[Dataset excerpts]
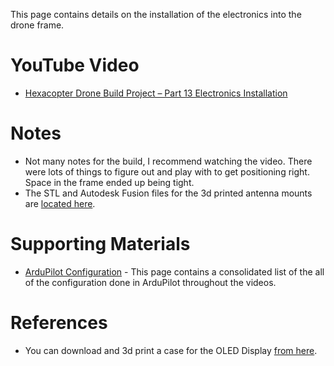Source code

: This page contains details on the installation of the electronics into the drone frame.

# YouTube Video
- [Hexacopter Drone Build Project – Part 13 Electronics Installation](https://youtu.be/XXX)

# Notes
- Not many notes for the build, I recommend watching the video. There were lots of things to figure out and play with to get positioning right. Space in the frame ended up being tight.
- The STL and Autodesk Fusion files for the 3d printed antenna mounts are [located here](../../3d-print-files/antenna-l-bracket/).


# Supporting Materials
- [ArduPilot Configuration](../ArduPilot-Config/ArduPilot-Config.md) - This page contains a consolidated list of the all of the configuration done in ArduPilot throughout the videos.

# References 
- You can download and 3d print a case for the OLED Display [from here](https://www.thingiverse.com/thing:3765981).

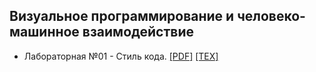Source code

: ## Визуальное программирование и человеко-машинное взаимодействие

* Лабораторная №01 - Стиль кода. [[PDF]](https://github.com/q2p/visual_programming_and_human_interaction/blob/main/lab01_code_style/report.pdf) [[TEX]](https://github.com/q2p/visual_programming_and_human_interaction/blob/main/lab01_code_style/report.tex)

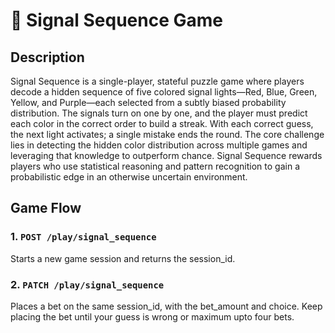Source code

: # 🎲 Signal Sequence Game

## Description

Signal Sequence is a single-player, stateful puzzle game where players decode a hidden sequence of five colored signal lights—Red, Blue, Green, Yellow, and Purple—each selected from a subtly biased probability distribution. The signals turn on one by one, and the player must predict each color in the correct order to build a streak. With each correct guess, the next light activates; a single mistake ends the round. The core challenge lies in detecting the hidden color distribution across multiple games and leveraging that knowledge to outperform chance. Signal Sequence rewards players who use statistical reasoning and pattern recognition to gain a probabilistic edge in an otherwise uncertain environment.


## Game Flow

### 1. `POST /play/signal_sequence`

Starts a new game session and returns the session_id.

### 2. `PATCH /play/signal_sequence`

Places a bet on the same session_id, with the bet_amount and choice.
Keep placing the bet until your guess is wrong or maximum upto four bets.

* * *

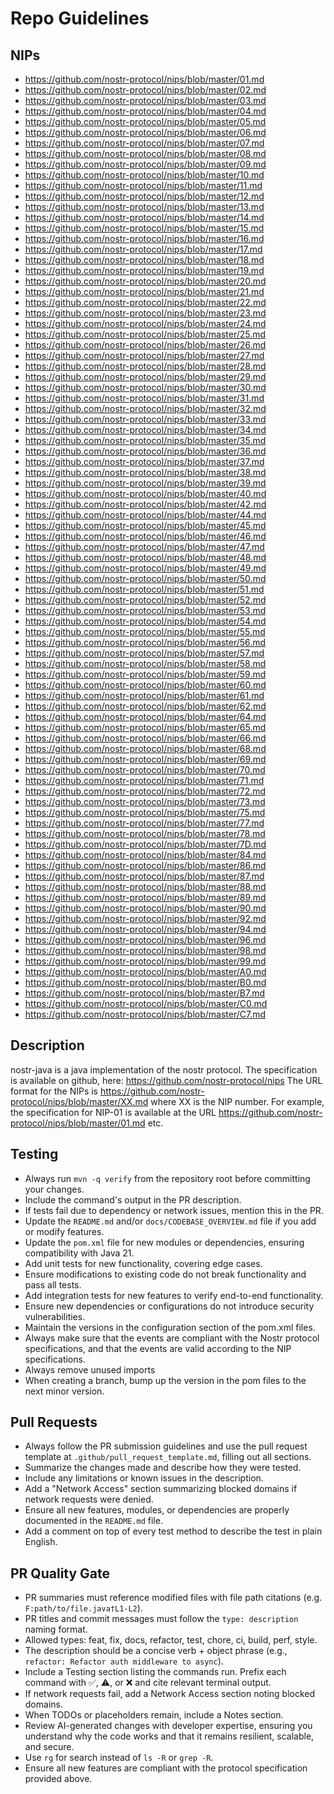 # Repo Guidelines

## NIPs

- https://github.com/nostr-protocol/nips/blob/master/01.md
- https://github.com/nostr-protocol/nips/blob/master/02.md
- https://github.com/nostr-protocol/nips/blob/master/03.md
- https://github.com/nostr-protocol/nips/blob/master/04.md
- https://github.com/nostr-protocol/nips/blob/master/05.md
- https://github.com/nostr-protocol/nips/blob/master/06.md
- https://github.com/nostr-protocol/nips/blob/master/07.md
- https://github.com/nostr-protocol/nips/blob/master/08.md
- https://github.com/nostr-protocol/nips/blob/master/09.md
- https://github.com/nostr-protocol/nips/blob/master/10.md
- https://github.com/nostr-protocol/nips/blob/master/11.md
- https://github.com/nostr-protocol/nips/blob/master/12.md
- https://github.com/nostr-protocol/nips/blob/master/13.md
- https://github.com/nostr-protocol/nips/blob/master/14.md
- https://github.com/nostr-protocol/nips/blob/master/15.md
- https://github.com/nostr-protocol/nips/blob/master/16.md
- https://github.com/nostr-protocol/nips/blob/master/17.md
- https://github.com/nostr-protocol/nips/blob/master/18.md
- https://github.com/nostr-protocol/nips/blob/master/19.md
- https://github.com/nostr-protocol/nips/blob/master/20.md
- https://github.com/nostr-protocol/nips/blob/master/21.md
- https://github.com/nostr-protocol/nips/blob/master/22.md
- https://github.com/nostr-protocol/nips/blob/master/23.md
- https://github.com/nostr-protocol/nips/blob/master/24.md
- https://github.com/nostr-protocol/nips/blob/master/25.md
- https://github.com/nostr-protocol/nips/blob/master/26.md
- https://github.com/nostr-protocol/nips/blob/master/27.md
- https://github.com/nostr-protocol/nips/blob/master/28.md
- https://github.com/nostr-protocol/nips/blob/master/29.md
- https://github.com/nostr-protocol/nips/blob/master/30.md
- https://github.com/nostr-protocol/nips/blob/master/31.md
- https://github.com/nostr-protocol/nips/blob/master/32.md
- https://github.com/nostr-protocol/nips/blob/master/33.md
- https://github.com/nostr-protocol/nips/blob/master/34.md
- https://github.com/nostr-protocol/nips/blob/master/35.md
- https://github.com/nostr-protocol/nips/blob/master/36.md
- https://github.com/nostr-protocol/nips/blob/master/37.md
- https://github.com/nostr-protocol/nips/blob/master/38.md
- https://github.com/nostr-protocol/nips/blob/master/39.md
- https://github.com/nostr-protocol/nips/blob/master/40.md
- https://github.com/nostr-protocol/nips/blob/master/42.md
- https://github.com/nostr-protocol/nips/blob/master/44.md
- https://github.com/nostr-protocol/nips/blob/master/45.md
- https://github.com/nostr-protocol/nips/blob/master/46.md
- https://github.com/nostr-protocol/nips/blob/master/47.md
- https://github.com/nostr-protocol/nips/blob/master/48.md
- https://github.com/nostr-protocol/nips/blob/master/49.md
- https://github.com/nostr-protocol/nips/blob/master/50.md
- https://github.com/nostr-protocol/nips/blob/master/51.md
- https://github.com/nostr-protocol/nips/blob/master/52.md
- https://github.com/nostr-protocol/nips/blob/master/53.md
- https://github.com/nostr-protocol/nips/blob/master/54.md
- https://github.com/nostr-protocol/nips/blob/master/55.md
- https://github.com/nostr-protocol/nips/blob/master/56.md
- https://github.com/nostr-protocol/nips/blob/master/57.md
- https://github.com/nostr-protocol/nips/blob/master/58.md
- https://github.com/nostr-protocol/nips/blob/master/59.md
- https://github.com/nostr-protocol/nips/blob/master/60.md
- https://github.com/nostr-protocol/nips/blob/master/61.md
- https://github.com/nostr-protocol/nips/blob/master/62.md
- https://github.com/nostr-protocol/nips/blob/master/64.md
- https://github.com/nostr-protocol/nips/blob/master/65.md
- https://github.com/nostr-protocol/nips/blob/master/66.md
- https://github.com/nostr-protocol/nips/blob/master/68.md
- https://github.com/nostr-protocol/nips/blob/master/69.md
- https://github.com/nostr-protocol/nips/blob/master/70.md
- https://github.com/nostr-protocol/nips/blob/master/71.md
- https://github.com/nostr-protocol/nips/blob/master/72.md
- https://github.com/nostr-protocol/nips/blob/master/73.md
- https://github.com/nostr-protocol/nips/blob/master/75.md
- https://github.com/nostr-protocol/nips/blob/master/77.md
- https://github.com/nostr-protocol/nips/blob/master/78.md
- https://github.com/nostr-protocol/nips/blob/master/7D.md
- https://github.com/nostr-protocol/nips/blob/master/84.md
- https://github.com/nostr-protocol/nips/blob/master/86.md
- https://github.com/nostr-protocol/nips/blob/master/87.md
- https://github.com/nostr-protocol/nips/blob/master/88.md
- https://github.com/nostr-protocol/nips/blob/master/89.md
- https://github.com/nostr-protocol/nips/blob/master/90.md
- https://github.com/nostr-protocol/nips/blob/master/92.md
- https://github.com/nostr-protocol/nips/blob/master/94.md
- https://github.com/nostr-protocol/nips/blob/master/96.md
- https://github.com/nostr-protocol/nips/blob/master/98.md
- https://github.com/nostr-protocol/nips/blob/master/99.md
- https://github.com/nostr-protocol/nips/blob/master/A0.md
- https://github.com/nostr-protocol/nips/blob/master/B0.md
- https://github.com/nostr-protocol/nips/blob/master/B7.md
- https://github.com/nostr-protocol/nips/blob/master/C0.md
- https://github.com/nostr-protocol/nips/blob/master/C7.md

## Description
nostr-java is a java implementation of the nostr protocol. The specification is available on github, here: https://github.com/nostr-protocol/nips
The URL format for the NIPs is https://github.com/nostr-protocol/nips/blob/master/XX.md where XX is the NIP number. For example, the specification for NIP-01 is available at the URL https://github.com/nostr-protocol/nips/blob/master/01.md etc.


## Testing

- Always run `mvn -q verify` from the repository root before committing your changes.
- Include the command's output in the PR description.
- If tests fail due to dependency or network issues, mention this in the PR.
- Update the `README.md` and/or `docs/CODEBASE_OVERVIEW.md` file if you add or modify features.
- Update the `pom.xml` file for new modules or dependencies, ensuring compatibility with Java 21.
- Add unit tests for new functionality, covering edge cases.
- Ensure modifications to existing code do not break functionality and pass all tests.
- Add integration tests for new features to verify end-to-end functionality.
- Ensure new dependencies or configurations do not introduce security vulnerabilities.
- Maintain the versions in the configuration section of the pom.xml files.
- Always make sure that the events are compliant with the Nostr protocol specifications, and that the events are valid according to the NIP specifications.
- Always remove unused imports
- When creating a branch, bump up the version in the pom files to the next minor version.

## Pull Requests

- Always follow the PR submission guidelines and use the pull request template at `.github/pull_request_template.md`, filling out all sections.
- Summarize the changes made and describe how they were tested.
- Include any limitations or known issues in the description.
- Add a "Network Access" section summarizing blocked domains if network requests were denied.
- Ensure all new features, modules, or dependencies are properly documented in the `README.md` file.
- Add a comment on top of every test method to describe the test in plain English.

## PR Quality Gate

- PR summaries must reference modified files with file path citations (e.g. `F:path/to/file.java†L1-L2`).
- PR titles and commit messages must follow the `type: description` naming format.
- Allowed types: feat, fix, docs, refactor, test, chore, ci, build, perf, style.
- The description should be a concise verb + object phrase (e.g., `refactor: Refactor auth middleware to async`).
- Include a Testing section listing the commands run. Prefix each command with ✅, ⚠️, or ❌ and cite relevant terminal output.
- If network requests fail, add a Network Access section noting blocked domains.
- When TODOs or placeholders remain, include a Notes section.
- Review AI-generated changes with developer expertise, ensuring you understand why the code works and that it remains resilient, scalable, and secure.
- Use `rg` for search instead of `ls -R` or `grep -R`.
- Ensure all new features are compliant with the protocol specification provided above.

_Instructions for the task_:
There is a run of lines above from the one with "- https://github.com/nostr-protocol/nips/blob/master/28.md" to the one with "- https://github.com/nostr-protocol/nips/blob/master/50.md"; print exactly that run, both ends included, and nothing else.

_Written response_:
- https://github.com/nostr-protocol/nips/blob/master/28.md
- https://github.com/nostr-protocol/nips/blob/master/29.md
- https://github.com/nostr-protocol/nips/blob/master/30.md
- https://github.com/nostr-protocol/nips/blob/master/31.md
- https://github.com/nostr-protocol/nips/blob/master/32.md
- https://github.com/nostr-protocol/nips/blob/master/33.md
- https://github.com/nostr-protocol/nips/blob/master/34.md
- https://github.com/nostr-protocol/nips/blob/master/35.md
- https://github.com/nostr-protocol/nips/blob/master/36.md
- https://github.com/nostr-protocol/nips/blob/master/37.md
- https://github.com/nostr-protocol/nips/blob/master/38.md
- https://github.com/nostr-protocol/nips/blob/master/39.md
- https://github.com/nostr-protocol/nips/blob/master/40.md
- https://github.com/nostr-protocol/nips/blob/master/42.md
- https://github.com/nostr-protocol/nips/blob/master/44.md
- https://github.com/nostr-protocol/nips/blob/master/45.md
- https://github.com/nostr-protocol/nips/blob/master/46.md
- https://github.com/nostr-protocol/nips/blob/master/47.md
- https://github.com/nostr-protocol/nips/blob/master/48.md
- https://github.com/nostr-protocol/nips/blob/master/49.md
- https://github.com/nostr-protocol/nips/blob/master/50.md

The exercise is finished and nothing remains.